In our case (and likely yours too!), we already had a visual builder in the form of our Workflows and Schedules UI, so it made sense to allow our users to generate Terraform configuration using a flow they were already familiar with.

This is an easy and straightforward way to create new resources, and is a much more pleasant and fast experience than writing out terraform configuration by hand. It means you don't need to know what the specification looks like, and also allows us to provide validation, so you can be confident it's always going to be accurate.

In the case of On-Call Schedules, this came with the added bonus of being able to use our Preview: you get a clear, visual representation of the result of your changes without having to commit them. This is especially valuable in critical areas like On-Call.
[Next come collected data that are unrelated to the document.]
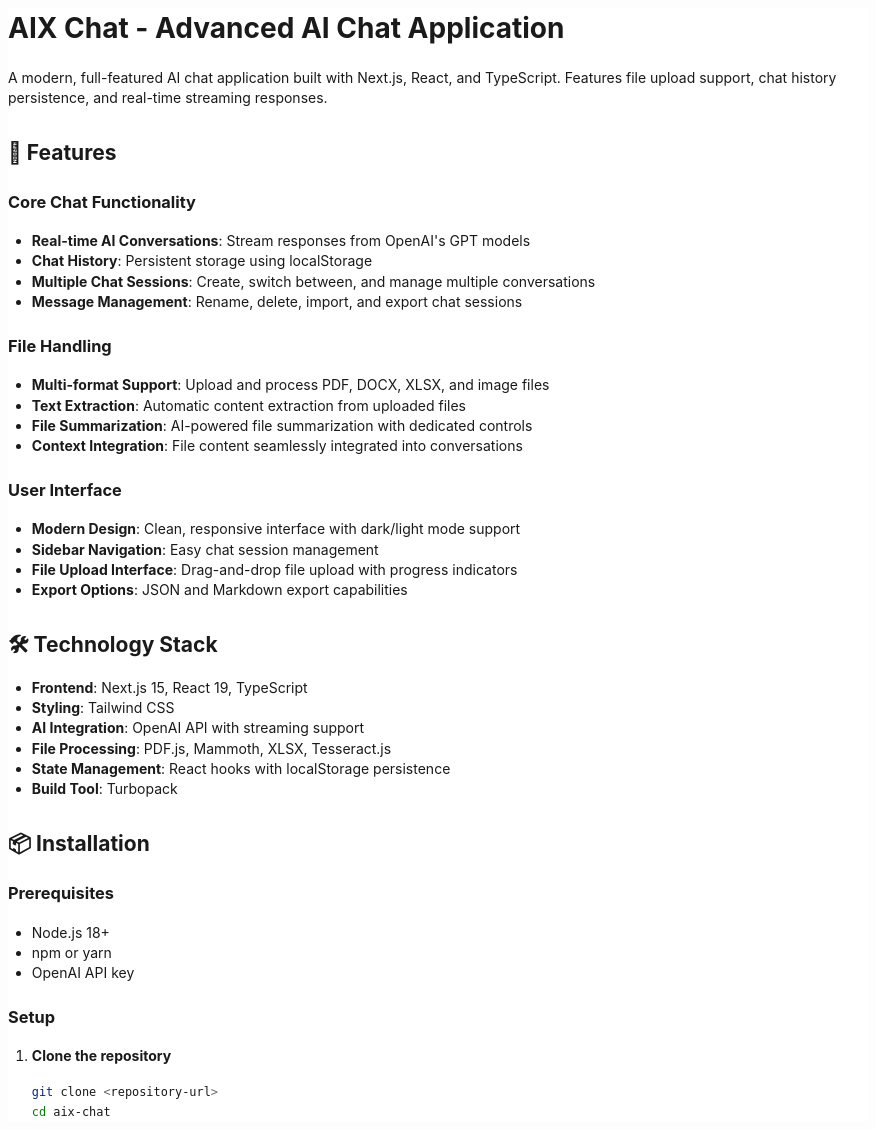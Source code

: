 # AIX Chat - Advanced AI Chat Application

A modern, full-featured AI chat application built with Next.js, React, and TypeScript. Features file upload support, chat history persistence, and real-time streaming responses.

## 🚀 Features

### Core Chat Functionality
- **Real-time AI Conversations**: Stream responses from OpenAI's GPT models
- **Chat History**: Persistent storage using localStorage
- **Multiple Chat Sessions**: Create, switch between, and manage multiple conversations
- **Message Management**: Rename, delete, import, and export chat sessions

### File Handling
- **Multi-format Support**: Upload and process PDF, DOCX, XLSX, and image files
- **Text Extraction**: Automatic content extraction from uploaded files
- **File Summarization**: AI-powered file summarization with dedicated controls
- **Context Integration**: File content seamlessly integrated into conversations

### User Interface
- **Modern Design**: Clean, responsive interface with dark/light mode support
- **Sidebar Navigation**: Easy chat session management
- **File Upload Interface**: Drag-and-drop file upload with progress indicators
- **Export Options**: JSON and Markdown export capabilities

## 🛠️ Technology Stack

- **Frontend**: Next.js 15, React 19, TypeScript
- **Styling**: Tailwind CSS
- **AI Integration**: OpenAI API with streaming support
- **File Processing**: PDF.js, Mammoth, XLSX, Tesseract.js
- **State Management**: React hooks with localStorage persistence
- **Build Tool**: Turbopack

## 📦 Installation

### Prerequisites
- Node.js 18+ 
- npm or yarn
- OpenAI API key

### Setup

1. **Clone the repository**
   ```bash
   git clone <repository-url>
   cd aix-chat
   ```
We also chose to dedicate time to ensuring the generated configuration was readable, so it'd be easy to understand once copied out of the UI. Small things like comments labelling the harder-to-understand parts of your spec can go a long way.

steps = [
    {
      # "Assign the incident follow-up to a user"
      id   = "01HY306G7ZDQW16XH3SPFEM37B"
      name = "follow_up.assign"
      param_bindings = [
        # "Follow-up"
        {
          value = {
            # "Follow-up"
            reference = "followup"
          }
        },
        # "Assignee"
        {
          value = {
            # "Incident → Reporter"
            reference = "incident.role[\\"01HM6HNBF0GK0ZJF3SAC8CEA5A\\"]"
          }
        },
      ]
    },
  ]

Users can import and update existing resources using the visual builder

Being able to generate new resources with a visual builder is of limited use if you can't go back there to make changes! For us, this looked like displaying managed resources alongside those created by hand, allowing you to use the visual builder to make changes and simply re-generate your new configuration when you were done.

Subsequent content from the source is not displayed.